§ **TASK GOAL**
Match the word "After". Return each line of the data below where it appears.

§ **DATA FOR THIS EXERCISE**

-- Opening Marker --

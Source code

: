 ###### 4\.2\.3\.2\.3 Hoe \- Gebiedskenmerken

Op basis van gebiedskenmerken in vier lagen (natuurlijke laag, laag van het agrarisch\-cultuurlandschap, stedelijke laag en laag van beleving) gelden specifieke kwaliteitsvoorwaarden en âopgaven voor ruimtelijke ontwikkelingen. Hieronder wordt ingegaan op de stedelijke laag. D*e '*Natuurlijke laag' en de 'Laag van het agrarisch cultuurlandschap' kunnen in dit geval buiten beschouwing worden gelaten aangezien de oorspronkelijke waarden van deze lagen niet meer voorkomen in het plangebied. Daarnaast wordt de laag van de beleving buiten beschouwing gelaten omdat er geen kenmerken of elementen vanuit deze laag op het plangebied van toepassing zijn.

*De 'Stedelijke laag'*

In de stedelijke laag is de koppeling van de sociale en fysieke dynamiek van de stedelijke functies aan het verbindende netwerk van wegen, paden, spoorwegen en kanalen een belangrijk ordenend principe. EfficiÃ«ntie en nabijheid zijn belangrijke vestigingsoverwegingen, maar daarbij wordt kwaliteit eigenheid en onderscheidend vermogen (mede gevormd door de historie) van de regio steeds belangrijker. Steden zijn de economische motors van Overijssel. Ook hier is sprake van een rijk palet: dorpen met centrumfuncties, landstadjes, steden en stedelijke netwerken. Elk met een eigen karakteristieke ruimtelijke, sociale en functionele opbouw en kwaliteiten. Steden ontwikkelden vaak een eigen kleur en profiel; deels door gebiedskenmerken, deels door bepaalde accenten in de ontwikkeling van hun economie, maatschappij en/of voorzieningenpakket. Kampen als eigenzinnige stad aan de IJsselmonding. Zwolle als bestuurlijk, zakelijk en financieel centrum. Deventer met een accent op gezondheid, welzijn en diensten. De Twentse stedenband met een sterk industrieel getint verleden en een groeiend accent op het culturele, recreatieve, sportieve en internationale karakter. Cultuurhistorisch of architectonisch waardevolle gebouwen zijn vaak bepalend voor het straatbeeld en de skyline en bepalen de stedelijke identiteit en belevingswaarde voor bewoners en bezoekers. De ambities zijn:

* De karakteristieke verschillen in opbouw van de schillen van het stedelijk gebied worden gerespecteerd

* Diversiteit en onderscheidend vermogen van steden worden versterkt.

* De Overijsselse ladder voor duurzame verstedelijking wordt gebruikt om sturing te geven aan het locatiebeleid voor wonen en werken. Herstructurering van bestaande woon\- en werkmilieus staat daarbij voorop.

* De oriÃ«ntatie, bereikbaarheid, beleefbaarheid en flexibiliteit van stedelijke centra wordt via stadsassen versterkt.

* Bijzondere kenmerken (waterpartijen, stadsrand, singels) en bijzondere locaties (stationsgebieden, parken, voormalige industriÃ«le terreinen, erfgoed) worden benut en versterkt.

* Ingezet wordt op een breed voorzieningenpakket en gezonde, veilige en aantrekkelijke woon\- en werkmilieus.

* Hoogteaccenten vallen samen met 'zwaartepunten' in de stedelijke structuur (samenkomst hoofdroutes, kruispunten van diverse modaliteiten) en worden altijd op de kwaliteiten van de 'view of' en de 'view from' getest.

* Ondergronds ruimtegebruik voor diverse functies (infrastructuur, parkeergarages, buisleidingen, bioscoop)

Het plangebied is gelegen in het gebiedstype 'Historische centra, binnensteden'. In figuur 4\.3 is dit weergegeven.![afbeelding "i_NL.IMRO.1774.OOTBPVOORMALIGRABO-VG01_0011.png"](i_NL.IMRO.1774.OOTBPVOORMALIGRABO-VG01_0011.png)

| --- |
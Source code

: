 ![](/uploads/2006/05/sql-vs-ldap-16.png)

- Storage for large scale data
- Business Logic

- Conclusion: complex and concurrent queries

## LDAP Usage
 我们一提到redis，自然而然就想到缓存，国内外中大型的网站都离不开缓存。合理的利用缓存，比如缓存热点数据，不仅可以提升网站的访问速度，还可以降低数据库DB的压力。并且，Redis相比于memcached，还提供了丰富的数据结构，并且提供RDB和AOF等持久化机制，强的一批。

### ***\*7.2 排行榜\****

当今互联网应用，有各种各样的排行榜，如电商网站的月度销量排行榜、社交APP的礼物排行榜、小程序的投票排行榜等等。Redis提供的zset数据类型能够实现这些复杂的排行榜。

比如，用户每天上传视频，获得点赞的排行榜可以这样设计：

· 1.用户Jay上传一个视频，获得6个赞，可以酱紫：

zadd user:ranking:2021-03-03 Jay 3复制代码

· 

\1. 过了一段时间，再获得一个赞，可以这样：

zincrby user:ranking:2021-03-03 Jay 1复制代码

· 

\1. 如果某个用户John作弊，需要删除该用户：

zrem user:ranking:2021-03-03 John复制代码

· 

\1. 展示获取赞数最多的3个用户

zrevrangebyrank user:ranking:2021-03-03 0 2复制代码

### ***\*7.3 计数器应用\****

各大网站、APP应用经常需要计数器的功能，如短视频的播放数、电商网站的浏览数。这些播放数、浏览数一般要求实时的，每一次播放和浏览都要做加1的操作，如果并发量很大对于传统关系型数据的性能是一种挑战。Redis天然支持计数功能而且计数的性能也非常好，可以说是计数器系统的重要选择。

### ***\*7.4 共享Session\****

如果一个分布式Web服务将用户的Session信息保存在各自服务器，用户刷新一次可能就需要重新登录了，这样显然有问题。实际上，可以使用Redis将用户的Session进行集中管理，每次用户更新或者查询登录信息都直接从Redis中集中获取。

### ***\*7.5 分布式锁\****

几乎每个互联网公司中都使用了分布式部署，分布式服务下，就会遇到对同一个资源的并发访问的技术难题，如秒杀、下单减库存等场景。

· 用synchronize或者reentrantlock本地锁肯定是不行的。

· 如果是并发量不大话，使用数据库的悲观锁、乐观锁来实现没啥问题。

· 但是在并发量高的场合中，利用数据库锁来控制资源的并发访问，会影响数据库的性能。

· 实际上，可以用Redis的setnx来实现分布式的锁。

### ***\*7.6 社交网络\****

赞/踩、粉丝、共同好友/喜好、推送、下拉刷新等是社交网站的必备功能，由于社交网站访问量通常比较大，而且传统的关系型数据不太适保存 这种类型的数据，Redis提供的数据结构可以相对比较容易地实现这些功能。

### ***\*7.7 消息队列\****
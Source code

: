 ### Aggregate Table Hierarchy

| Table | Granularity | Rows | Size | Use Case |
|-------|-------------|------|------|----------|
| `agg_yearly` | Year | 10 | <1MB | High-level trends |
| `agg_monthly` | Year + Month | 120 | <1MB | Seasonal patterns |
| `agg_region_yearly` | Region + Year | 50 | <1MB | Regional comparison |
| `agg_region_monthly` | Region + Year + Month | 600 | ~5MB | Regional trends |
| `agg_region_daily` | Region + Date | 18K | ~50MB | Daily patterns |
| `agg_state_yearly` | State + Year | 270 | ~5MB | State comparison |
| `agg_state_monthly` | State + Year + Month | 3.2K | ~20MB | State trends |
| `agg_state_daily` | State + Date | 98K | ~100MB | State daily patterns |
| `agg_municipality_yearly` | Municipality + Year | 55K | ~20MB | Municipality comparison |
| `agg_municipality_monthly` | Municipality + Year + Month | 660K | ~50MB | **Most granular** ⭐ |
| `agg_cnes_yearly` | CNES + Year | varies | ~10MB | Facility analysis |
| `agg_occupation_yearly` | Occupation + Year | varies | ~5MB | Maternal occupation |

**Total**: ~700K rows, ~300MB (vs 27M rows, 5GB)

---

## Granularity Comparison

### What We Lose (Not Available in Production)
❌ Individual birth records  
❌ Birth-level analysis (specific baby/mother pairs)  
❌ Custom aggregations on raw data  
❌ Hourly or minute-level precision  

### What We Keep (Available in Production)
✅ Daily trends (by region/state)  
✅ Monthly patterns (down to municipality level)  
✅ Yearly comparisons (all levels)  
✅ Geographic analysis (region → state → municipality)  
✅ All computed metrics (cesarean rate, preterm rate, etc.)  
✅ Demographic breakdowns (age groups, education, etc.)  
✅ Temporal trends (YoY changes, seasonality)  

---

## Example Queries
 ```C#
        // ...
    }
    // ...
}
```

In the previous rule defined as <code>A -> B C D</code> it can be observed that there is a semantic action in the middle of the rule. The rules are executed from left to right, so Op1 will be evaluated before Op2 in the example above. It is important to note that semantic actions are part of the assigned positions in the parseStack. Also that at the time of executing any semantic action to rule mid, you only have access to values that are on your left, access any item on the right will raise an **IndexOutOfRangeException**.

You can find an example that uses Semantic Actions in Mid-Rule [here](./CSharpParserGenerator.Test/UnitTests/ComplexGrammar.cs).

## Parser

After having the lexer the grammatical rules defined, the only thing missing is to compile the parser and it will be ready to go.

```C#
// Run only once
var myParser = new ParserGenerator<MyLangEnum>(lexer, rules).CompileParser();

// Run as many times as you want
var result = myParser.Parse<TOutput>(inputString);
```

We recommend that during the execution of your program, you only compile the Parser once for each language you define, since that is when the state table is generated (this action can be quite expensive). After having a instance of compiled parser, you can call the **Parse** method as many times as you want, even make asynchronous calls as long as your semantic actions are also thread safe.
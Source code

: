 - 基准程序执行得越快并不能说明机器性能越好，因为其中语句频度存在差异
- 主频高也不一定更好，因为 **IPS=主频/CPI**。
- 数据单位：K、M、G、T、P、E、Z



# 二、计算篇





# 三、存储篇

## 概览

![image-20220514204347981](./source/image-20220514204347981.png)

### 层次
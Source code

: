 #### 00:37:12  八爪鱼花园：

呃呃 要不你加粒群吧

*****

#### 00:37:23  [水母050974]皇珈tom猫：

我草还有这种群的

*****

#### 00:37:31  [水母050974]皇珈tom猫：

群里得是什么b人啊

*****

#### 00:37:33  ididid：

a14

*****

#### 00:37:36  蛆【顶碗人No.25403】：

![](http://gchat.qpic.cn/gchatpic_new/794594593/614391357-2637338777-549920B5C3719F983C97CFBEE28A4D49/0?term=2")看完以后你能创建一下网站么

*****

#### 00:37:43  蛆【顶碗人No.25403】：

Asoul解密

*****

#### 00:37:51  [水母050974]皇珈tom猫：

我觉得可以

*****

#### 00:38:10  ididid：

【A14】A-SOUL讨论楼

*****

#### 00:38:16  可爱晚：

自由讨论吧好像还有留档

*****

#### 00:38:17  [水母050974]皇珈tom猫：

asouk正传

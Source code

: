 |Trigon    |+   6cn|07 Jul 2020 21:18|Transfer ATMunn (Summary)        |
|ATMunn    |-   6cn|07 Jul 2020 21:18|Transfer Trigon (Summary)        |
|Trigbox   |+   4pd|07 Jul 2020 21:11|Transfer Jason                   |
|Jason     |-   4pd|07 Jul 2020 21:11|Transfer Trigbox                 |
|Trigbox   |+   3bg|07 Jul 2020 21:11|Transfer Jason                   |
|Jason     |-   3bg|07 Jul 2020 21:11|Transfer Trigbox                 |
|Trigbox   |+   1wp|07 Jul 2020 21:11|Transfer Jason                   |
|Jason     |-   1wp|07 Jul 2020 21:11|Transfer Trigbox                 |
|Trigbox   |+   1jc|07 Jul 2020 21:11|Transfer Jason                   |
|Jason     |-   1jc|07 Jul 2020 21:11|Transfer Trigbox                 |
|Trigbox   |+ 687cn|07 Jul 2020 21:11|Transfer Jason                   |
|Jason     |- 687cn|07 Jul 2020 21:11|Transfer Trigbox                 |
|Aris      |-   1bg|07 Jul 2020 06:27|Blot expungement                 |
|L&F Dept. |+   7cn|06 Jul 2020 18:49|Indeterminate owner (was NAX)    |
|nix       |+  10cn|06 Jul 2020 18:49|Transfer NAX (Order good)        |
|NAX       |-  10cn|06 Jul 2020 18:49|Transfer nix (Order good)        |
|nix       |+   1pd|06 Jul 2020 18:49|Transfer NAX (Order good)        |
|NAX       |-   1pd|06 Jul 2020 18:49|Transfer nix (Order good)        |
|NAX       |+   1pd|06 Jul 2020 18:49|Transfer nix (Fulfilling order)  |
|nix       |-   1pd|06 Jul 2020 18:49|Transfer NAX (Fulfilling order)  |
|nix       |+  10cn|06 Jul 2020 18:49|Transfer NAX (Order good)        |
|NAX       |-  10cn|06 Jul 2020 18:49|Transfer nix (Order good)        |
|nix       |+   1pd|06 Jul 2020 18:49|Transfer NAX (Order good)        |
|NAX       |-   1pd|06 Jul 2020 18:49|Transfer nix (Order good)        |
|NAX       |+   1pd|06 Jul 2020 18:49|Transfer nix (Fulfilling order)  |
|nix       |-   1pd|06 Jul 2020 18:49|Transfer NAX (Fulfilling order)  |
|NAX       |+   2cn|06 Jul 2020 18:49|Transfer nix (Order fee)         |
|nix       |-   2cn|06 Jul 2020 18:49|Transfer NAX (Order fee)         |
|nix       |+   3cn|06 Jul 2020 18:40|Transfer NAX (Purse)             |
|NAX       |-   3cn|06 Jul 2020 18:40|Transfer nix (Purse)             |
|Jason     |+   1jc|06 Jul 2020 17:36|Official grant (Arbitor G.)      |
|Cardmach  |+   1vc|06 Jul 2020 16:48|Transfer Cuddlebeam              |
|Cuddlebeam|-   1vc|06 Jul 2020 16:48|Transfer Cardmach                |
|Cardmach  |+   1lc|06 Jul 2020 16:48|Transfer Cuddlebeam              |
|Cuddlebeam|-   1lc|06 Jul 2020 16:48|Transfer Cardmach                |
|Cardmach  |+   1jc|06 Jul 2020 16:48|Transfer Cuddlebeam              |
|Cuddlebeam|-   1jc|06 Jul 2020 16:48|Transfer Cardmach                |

-- Closing Marker --

§ **RESPONSE TO THIS EXERCISE**
After having the lexer the grammatical rules defined, the only thing missing is to compile the parser and it will be ready to go.
We recommend that during the execution of your program, you only compile the Parser once for each language you define, since that is when the state table is generated (this action can be quite expensive). After having a instance of compiled parser, you can call the **Parse** method as many times as you want, even make asynchronous calls as long as your semantic actions are also thread safe.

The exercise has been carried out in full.